A bit more than five years ago (goodness, how time flies), as Paul Taylor was really ramping up the mythological doom storyline in Wapsi Square, I had the occasion to write the following:

Paul Taylor does something similar in today’s Wapsi Square. There’s been literally weeks worth of his dark storyline, with dead gods and the end of the world and portents of danger. He’s been doling out the hints of what’s going on at a furious and satisfying rate. But sometimes, you have to put all that aside for a day, and draw a big ol’ wide panel of hot girls dancing.[links altered to fit current archive structure]

Taylor’s been back to that same part of the story — what happened to three girls to turn them into a force of metaphysical rage — several times since he introduced it, each time looping a little closer to the details and getting a bit darker; if you aren’t familiar, start reading the archives around November of 2005 and work you way forward, or, go read books 2 and 3 thoroughly.

But unlike that first pass where he took time out from the doom and horror for a little (metaphorical and literal) colorful fun, or subsequent loops where he told more than he showed, this time he’s diving full into the heart of darkness.

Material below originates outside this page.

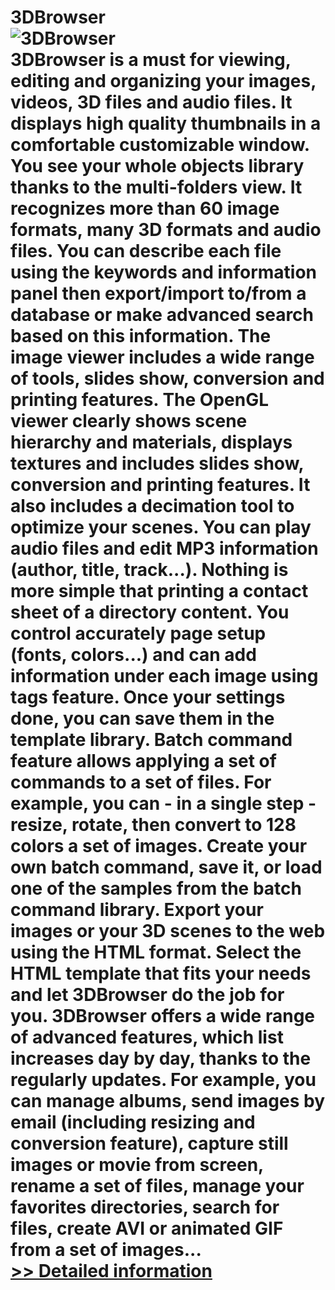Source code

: # 3DBrowser<br />![3DBrowser](https://mycommerce.akamaized.net/api/pimages/P156907/BIG/156907.JPG)<br />3DBrowser is a must for viewing, editing and organizing your images, videos, 3D files and audio files. It displays high quality thumbnails in a comfortable customizable window. You see your whole objects library thanks to the multi-folders view. It recognizes more than 60 image formats, many 3D formats and audio files. You can describe each file using the keywords and information panel then export/import to/from a database or make advanced search based on this information. The image viewer includes a wide range of tools, slides show, conversion and printing features. The OpenGL viewer clearly shows scene hierarchy and materials, displays textures and includes slides show, conversion and printing features. It also includes a decimation tool to optimize your scenes. You can play audio files and edit MP3 information (author, title, track...). Nothing is more simple that printing a contact sheet of a directory content. You control accurately page setup (fonts, colors...) and can add information under each image using tags feature. Once your settings done, you can save them in the template library. Batch command feature allows applying a set of commands to a set of files. For example, you can - in a single step - resize, rotate, then convert to 128 colors a set of images. Create your own batch command, save it, or load one of the samples from the batch command library. Export your images or your 3D scenes to the web using the HTML format. Select the HTML template that fits your needs and let 3DBrowser do the job for you. 3DBrowser offers a wide range of advanced features, which list increases day by day, thanks to the regularly updates. For example, you can manage albums, send images by email (including resizing and conversion feature), capture still images or movie from screen, rename a set of files, manage your favorites directories, search for files, create AVI or animated GIF from a set of images...<br />[>> Detailed information](https://secure.shareit.com/shareit/product.html?productid=156907&affiliateid=200057808)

Persons unknown tried to control their world by means of sacrificing others; one decided to stop it by means brutal and probably deserved; she fell just shy of success and fell further into a horrifying fate.

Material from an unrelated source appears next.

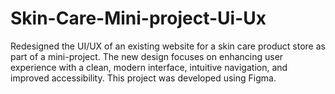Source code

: # Skin-Care-Mini-project-Ui-Ux
Redesigned the UI/UX of an existing website for a skin care product store as part of a mini-project. The new design focuses on enhancing user experience with a clean, modern interface, intuitive navigation, and improved accessibility. This project was developed using Figma.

This strikes me as the last iteration, the last retelling of these events from a fresh POV, and Taylor’s not sparing any feelings. It’s a gut-punch that finally brings home (unsparingly, and without mercy) what happens to sacrifices and those that cross the venal and powerful when they try to resist. The time for half-revealed truths and sparing the worst details is done, and whether we were ready to handle it or not, we’re getting the full blast of repressed, ugly suffering.

In lesser hands, it would be no better than the unimaginative “torture porn” that passes for most horror cinema these days, but I think that Taylor’s earned this look into the abyss … just don’t look too long. As you read these latest installments, hold onto the knowledge that we’re only a week or so from geeking audiophiles¹. I’m not sure if Taylor spent last week softening us up for this week’s stories, or just wanted to give us a mental lifeline to happier strips, but the happy does take the edge off.

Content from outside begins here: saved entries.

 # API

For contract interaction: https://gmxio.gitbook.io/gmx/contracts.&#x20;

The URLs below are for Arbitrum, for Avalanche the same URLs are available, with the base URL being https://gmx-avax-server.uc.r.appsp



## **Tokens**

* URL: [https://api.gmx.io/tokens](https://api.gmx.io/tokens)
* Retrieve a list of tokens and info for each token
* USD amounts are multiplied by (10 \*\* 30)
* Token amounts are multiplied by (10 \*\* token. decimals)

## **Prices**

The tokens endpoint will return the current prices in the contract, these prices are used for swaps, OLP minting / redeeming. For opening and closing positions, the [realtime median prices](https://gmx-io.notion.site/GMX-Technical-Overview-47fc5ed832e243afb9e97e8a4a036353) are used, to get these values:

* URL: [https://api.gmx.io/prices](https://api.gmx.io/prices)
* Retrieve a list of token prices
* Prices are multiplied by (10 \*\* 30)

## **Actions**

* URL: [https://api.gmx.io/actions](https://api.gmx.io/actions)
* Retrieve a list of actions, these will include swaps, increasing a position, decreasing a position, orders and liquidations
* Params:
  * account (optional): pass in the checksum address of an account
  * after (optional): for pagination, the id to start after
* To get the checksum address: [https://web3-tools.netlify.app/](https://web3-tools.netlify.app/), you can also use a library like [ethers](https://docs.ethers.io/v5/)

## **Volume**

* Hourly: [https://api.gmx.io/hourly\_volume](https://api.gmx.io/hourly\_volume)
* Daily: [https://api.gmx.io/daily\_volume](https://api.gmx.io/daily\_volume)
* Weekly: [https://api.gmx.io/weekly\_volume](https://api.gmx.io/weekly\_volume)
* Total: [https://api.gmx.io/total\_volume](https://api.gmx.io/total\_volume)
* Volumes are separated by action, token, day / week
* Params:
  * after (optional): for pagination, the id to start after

In an entirely less profoundly disturbing corner of the world (unless you look too closely beneath the happy colors), Box Brown has established an offshoot of his delightfully eschatological Everything Dies. Having put up a couple of pixel-style comics that put the fun in fundamentalism, Brown has gathered them at their own site, Super Gods. They’re delightful, but here’s hoping that Brown hasn’t offended anybody too badly; I’m not overly worried that the subjects of his comics might take offense, but I also know that Rich Stevens is powered by coffee, breakfast, and revenge.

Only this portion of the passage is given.